Tone Control Scaling

General

Scaling is the process of shifting an electronic parameter up or down.  Frequency scaling refers to shifting the frequency breakpoints of a circuit up or down, such as moving the corner frequency of a low pass filter up from 1kHz to 2kHz, or down from 1kHz to 500Hz.  Impedance scaling refers to shifting the impedance breakpoints of a circuit up or down, such as changing a tone control circuit that uses 1Meg pots to one that uses 500k pots, or changing a 75 ohm filter to a 50 ohm filter. Any tone control network or passive filter network can be frequency or impedance scaled very easily, by following a few simple steps.

Impedance Scaling

Impedance scaling is accomplished by first calculating an impedance scaling factor, ZSF, as follows:
ZSF = Znew/Zold
The impedance-scaled values are then calculated using the following formulas:
R'  = R*ZSF
L'  = L*ZSF
C' = C/ZSF
where
R', L', and C' are the resistance, inductance, and capacitance values after impedance scaling

Frequency Scaling

Frequency scaling is accomplished by first calculating a frequency scaling factor, FSF as follows:
FSF = desired frequency/existing frequency
The frequency-scaled values are calculated as follows:
R' = R
L' = L/FSF
C' = C/FSF

Frequency and Impedance Scaling

Both frequency and impedance scaling can be accomplished in one step with the following equations:
R' = R*ZSF
L' = (L*ZSF)/FSF
C' = C/(ZSF*FSF)
Examples

For example, if you have a tone control that has two 250K pots, and a 10K pot, and 250pF, 0.1uF, and 0.047uF caps, and a 100K "slope" resistor (standard Fender values), and you would like to impedance-scale the network to use 500K pots, you would use the following values:

ZSF = 500K/250K = 2

Pot1 and Pot2 =250K*2 = 500K
Pot3  = 10K*2      = 20K
R1     = 100K*2    =200K
Cap1 = 250pF/2    = 125pF
Cap2 = 0.1uF/2     = 0.05uF
Cap3 = 0.047uF/2 = 0.0235uF

(Of course, you have to round the values to the closest available 5% or 10% available components)
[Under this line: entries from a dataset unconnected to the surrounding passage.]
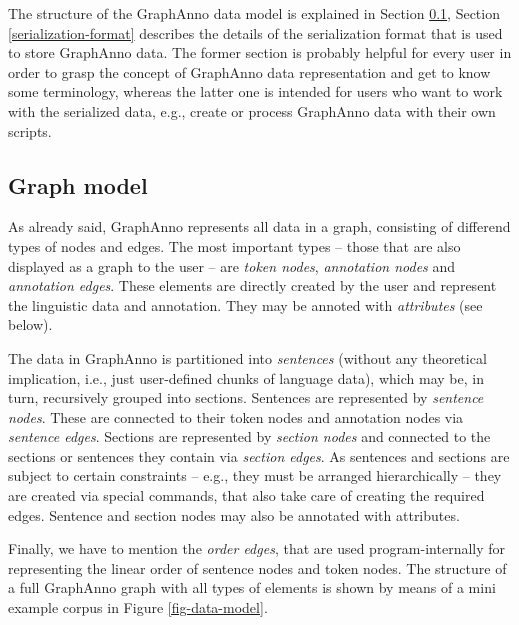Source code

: \documentclass[12pt]{scrartcl}
\begin{document}
The structure of the GraphAnno data model is explained in Section \ref{graph-model}, Section \ref{serialization-format} describes the details of the serialization format that is used to store GraphAnno data.
The former section is probably helpful for every user in order to grasp the concept of GraphAnno data representation and get to know some terminology, whereas the latter one is intended for users who want to work with the serialized data, e.g., create or process GraphAnno data with their own scripts.


\subsection{Graph model}\label{graph-model}

As already said, GraphAnno represents all data in a graph, consisting of differend types of nodes and edges.
The most important types – those that are also displayed as a graph to the user – are \textit{token nodes}, \textit{annotation nodes} and \textit{annotation edges}.
These elements are directly created by the user and represent the linguistic data and annotation.
They may be annoted with \textit{attributes} (see below).

The data in GraphAnno is partitioned into \textit{sentences} (without any theoretical implication, i.e., just user-defined chunks of language data), which may be, in turn, recursively grouped into sections.
Sentences are represented by \textit{sentence nodes}.
These are connected to their token nodes and annotation nodes via \textit{sentence edges}.
Sections are represented by \textit{section nodes} and connected to the sections or sentences they contain via \textit{section edges}.
As sentences and sections are subject to certain constraints – e.g., they must be arranged hierarchically –  they are created via special commands, that also take care of creating the required edges.
Sentence and section nodes may also be annotated with attributes.

Finally, we have to mention the \textit{order edges}, that are used program-internally for representing the linear order of sentence nodes and token nodes.
The structure of a full GraphAnno graph with all types of elements is shown by means of a mini example corpus in Figure \ref{fig-data-model}.
\end{document}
If you desired to shift the center frequency of the tone controls from 300Hz to 600Hz, you would calculate a frequency scaling factor as follows:

FSF = 600Hz/300Hz = 2

The frequency-scaled values would be calculated as follows:

Pot1 and Pot2 = 250K (no change)
Pot3  = 10K (no change)
R1     = 100K (no change)
Cap1 = 250pF/2     = 125pF
Cap2 =  0.1uF/2     = 0.05uF
Cap3 = 0.047uF/2  = 0.0235uF

If you desired to both frequency- and impedance-scale the circuit, you would calculate both a frequency scaling factor and an impedance scaling factor as follows:

ZSF = 500K/250K   = 2
FSF = 600Hz/300Hz = 2

The new component values would be as follows:

Pot1 and Pot2 = 250K*2 = 500K
Pot3 = 10K*2  = 20K
R1 = 100K*2   = 200K
Cap1 = 250pF/(2*2)     = 62.5pF
Cap2 = 0.1uF/(2*2)      = 0.025uF
Cap3 = 0.047uF/(2*2)  = 0.01175uF

One more thing to take into consideration is the driving source impedance. A typical Marshall tone stack is driven from a cathode follower, which has a very low output impedance (a few K) in relation to the tone stack impedance. A typical Fender tone stack is driven from the plate of a 12AX7, which has a 100K plate resistor, so the driving source impedance is around 38.5K (the 100K plate resistor in parallel with the 62.5K internal plate resistance of the tube). This source impedance can skew the center frequency and attenuation levels if it is significant in comparison to the tone stack impedance.  This is not a problem with a cathode follower drive, unless the impedance of the tone stack is very low in comparison with the cathode follower output impedance.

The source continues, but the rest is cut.